Changing the Rules of the Game: Is a Development Agreement Trumped by a Local Ordinance Amendment?
Real estate owners and developers often sign “development agreements” with municipalities to govern proposed developments. One of the main purposes for these agreements is to provide the owner and developer with certainty to justify the significant sums they are investing in their developments. However, a change in control of a municipality can often result in the desire to avoid the terms of a development agreement signed by a previous administration. In a recent Arizona Court of Appeals’ decision, the court found that a town was not able to avoid the provisions of a development agreement by simply rezoning the property at issue. Town of Florence v. Florence Copper, Inc., No. 1 CA-CV 19-0504 (Ariz. Ct. App. March 23, 2021).
In 2002, the Town of Florence signed a development agreement with the then-owner of the property located just outside the town’s limits, pursuant to which the town would annex the property and adopt corresponding amendments to its zoning map to allow for copper mining. The development agreement also specified that any amendment to the agreement must be in writing. In 2007, the then-property owner and the town agreed to a master development plan which, among other things, rezoned the mining parcel from light industrial to residential. During these negotiations, however, the property owner and the town never amended the development agreement, nor did it eliminate the development agreement’s mining rights.
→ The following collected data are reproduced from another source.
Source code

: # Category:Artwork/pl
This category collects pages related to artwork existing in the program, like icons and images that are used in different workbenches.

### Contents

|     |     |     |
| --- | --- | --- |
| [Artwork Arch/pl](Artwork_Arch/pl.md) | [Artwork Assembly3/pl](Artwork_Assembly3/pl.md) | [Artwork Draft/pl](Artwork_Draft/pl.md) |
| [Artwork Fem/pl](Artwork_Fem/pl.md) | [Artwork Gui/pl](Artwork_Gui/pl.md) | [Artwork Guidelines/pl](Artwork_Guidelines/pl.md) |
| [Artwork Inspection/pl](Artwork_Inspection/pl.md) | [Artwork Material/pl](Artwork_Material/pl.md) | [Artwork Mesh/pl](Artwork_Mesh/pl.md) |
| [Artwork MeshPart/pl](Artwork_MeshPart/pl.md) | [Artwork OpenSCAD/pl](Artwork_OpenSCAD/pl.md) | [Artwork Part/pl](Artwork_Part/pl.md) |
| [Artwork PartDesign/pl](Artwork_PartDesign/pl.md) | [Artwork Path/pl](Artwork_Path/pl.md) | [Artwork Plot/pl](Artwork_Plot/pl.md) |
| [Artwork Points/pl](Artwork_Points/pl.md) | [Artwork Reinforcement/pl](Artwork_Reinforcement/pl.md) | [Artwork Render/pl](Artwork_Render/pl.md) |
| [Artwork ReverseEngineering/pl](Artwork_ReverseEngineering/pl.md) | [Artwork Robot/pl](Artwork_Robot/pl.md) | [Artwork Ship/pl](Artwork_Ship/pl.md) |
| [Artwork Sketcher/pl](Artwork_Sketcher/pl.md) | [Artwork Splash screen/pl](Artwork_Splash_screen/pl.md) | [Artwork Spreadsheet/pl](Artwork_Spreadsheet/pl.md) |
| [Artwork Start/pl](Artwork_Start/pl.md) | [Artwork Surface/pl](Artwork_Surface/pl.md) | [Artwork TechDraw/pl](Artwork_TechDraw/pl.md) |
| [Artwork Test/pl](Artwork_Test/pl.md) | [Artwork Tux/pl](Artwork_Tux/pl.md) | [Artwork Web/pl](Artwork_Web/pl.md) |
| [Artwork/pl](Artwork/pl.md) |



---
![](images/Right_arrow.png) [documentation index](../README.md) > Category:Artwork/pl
Following the 2008 housing market collapse, a new owner acquired the property at foreclosure sale. By August 2010, the town no longer supported a copper mine being located within its town limits and began insisting that the property’s zoning did not allow mining on the site. Ultimately, the town sued the new owner for a declaratory judgment that the 2007 rezoning barred mining on the property. The trial court ruled in favor of the new owner finding that the development agreement “unambiguously provided the owner a vested right” to mine copper and that the town could not “unilaterally change the development agreement or unilaterally derogate vested rights established by the development agreement.”
The Arizona Court of Appeals upheld the trial court’s ruling. The appellate court reasoned that the state, by authorizing cities and towns to enter into development agreements, expanded the ability of local governments to attract large investments from real estate developers who demanded more certainty and less risk. The Court also found that the Town of Florence was unable to unilaterally amend a planned unit development plan that had been adopted at the same time as the development agreement. In addition to finding the development agreement still allowed copper mining on the site, the Court also upheld an award of $1.7 million in attorneys’ fees to the new owner.
Although the decision in the Town of Florence is controlled and limited by Arizona law, it will give some comfort to developers who rely on development agreements when investing significant sums in their projects. Other states, including Minnesota, have enacted laws imposing time periods after the grant of project approvals during which changes to applicable local controls are prohibited. See Minn. Stat. § 462.358, Subd. 3c.